Mathematically speaking Snell’s law is stated as:

n1 * sin(a) = n2 * sin(b) where n1 and n2 are the index of refraction for each medium.

The refractive index sensor has a built in LED source. Light refracted in a liquid is analyzed and the refractive index is calculated as a difference.

Question/ Purpose:

What do you want to find out? Write a statement that describes what you want to do. Use your observations and questions to write the statement.
The purpose of this project is to determine if the temperature affect the refraction index of a liquid.

Identify Variables:

When you think you know what variables may be involved, think about ways to change one at a time. If you change more than one at a time, you will not know what variable is causing your observation. Sometimes variables are linked and work together to cause something. At first, try to choose variables that you think act independently of each other.

  • Independent variable (also known as manipulated variable) is the temperature of the liquid.
  • Dependent variable (also known as responding variable) is the refraction index (observe the refraction angle to determine if the refraction index is changed)
  • Constants are the liquid (type and concentration), experiment method and procedure.
  • Controlled variable is the outside air temperature.
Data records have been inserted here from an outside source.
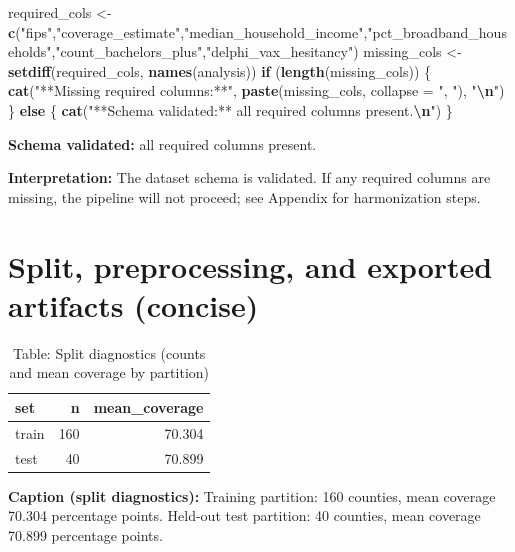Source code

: \documentclass[
  11pt,
]{article}
\newenvironment{Shaded}{\begin{snugshade}}{\end{snugshade}}
\newcommand{\AttributeTok}[1]{\textcolor[rgb]{0.13,0.29,0.53}{#1}}
\newcommand{\ControlFlowTok}[1]{\textcolor[rgb]{0.13,0.29,0.53}{\textbf{#1}}}
\newcommand{\FunctionTok}[1]{\textcolor[rgb]{0.13,0.29,0.53}{\textbf{#1}}}
\newcommand{\NormalTok}[1]{#1}
\newcommand{\OtherTok}[1]{\textcolor[rgb]{0.56,0.35,0.01}{#1}}
\newcommand{\SpecialCharTok}[1]{\textcolor[rgb]{0.81,0.36,0.00}{\textbf{#1}}}
\newcommand{\StringTok}[1]{\textcolor[rgb]{0.31,0.60,0.02}{#1}}
\begin{document}
\begin{Shaded}
\begin{Highlighting}[]
\NormalTok{required\_cols }\OtherTok{\textless{}{-}} \FunctionTok{c}\NormalTok{(}\StringTok{"fips"}\NormalTok{,}\StringTok{"coverage\_estimate"}\NormalTok{,}\StringTok{"median\_household\_income"}\NormalTok{,}\StringTok{"pct\_broadband\_households"}\NormalTok{,}\StringTok{"count\_bachelors\_plus"}\NormalTok{,}\StringTok{"delphi\_vax\_hesitancy"}\NormalTok{)}
\NormalTok{missing\_cols }\OtherTok{\textless{}{-}} \FunctionTok{setdiff}\NormalTok{(required\_cols, }\FunctionTok{names}\NormalTok{(analysis))}
\ControlFlowTok{if}\NormalTok{ (}\FunctionTok{length}\NormalTok{(missing\_cols)) \{}
  \FunctionTok{cat}\NormalTok{(}\StringTok{"**Missing required columns:**"}\NormalTok{, }\FunctionTok{paste}\NormalTok{(missing\_cols, }\AttributeTok{collapse =} \StringTok{", "}\NormalTok{), }\StringTok{"}\SpecialCharTok{\textbackslash{}n}\StringTok{"}\NormalTok{)}
\NormalTok{\} }\ControlFlowTok{else}\NormalTok{ \{}
  \FunctionTok{cat}\NormalTok{(}\StringTok{"**Schema validated:** all required columns present.}\SpecialCharTok{\textbackslash{}n}\StringTok{"}\NormalTok{)}
\NormalTok{\}}
\end{Highlighting}
\end{Shaded}

\textbf{Schema validated:} all required columns present.

\textbf{Interpretation:} The dataset schema is validated. If any
required columns are missing, the pipeline will not proceed; see
Appendix for harmonization steps.

\newpage

\section{Split, preprocessing, and exported artifacts
(concise)}\label{split-preprocessing-and-exported-artifacts-concise}

\begin{longtable}[t]{lrr}
\caption{\label{tab:split-and-prep}Table: Split diagnostics (counts and mean coverage by partition)}\\
\toprule
set & n & mean\_coverage\\
\midrule
train & 160 & 70.304\\
test & 40 & 70.899\\
\bottomrule
\end{longtable}

\textbf{Caption (split diagnostics):} Training partition: 160 counties,
mean coverage 70.304 percentage points. Held-out test partition: 40
counties, mean coverage 70.899 percentage points.
\end{document}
Based on your gathered information, make an educated guess about what types of things affect the system you are working with. Identifying variables is necessary before you can make a hypothesis.
This is a sample hypothesis:

The temperature does affect the refraction index. My hypothesis is based on my observation of a refraction index table indicating that the refraction index of water is 1.33 at 20šC. This simply means that the refraction index of water may vary in other temperatures.

This is another sample hypothesis:

The temperature does not affect the refraction index of a liquid. My hypothesis is based on the existence of refractometer devices that measure the refraction index at any temperature and to use them, the liquid does not have to have a specific temperature.

Experiment Design:

Design an experiment to test each hypothesis. Make a step-by-step list of what you will do to answer each question. This list is called an experimental procedure. For an experiment to give answers you can trust, it must have a “control.” A control is an additional experimental trial or run. It is a separate experiment, done exactly like the others. The only difference is that no experimental variables are changed. A control is a neutral “reference point” for comparison that allows you to see what changing a variable does by comparing it to not changing anything. Dependable controls are sometimes very hard to develop. They can be the hardest part of a project. Without a control you cannot be sure that changing the variable causes your observations. A series of experiments that includes a control is called a “controlled experiment.”

Experiment 1: Build a refractometer

Introduction: Changes in the refraction index of a prism, will change the amount a light beam bends while passing through the prism. Since liquids cannot be formed like a prism, we make a hollow prism and fill it up with the liquid we are testing. The source of light beam can be a laser pointer. These two together will form a basic refractometer.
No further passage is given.